### WHAT YOU HAVE TO DO
Copy every line that holds the string "author" from the data below.

::: DATA RECORDS

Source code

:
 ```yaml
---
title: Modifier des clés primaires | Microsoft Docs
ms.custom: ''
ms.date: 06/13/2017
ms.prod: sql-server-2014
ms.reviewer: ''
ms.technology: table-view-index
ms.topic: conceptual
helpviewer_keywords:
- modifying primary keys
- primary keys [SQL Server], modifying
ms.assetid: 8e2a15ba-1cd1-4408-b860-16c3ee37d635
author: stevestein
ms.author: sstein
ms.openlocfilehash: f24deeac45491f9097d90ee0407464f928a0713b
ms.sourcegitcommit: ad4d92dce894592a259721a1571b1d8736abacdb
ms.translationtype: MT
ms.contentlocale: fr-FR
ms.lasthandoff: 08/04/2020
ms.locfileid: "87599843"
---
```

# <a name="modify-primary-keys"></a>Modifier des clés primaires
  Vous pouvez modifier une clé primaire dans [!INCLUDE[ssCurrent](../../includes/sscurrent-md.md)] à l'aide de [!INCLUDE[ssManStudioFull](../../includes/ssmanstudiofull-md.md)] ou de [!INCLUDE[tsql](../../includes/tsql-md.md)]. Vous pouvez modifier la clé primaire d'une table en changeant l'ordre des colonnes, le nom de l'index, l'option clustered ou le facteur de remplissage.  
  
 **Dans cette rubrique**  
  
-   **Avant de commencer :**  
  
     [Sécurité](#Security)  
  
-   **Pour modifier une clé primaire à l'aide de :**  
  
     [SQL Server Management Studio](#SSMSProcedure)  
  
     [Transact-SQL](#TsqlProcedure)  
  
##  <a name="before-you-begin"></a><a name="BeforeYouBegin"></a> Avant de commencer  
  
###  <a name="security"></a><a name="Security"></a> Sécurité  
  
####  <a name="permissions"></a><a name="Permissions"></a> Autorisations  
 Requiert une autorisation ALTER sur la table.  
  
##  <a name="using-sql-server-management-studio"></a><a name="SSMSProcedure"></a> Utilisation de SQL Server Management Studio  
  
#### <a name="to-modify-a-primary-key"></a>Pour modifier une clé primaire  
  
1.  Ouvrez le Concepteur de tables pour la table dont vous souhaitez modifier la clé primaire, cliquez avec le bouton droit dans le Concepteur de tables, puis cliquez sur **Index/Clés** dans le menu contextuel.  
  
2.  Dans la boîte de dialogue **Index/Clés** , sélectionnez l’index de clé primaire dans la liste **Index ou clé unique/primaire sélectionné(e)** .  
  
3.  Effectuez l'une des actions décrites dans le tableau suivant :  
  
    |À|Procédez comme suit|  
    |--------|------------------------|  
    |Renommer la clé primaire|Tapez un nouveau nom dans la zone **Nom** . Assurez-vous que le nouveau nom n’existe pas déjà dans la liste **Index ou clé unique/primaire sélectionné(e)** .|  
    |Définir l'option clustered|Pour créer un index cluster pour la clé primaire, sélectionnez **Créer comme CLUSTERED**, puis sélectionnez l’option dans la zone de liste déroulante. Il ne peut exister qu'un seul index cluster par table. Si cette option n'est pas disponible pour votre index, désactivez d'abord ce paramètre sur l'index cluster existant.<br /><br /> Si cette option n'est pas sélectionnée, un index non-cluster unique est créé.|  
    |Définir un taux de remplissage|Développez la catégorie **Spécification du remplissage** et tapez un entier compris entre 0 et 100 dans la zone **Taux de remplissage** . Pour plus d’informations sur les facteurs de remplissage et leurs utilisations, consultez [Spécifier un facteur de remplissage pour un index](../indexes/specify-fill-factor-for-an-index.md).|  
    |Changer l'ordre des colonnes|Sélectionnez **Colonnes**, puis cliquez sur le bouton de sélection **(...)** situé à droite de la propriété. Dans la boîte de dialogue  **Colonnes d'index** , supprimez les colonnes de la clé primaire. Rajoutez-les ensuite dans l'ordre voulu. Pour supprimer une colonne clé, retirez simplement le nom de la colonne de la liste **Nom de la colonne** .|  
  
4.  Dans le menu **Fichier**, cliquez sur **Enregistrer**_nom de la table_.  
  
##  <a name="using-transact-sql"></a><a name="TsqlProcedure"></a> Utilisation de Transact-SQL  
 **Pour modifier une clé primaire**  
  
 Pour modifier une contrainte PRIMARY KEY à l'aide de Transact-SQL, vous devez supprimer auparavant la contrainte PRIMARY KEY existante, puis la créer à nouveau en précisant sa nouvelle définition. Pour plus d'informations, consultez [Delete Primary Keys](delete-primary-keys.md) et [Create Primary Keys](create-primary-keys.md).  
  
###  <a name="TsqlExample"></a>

::::::

### OUTPUT FOR THIS TASK
author: stevestein
ms.author: sstein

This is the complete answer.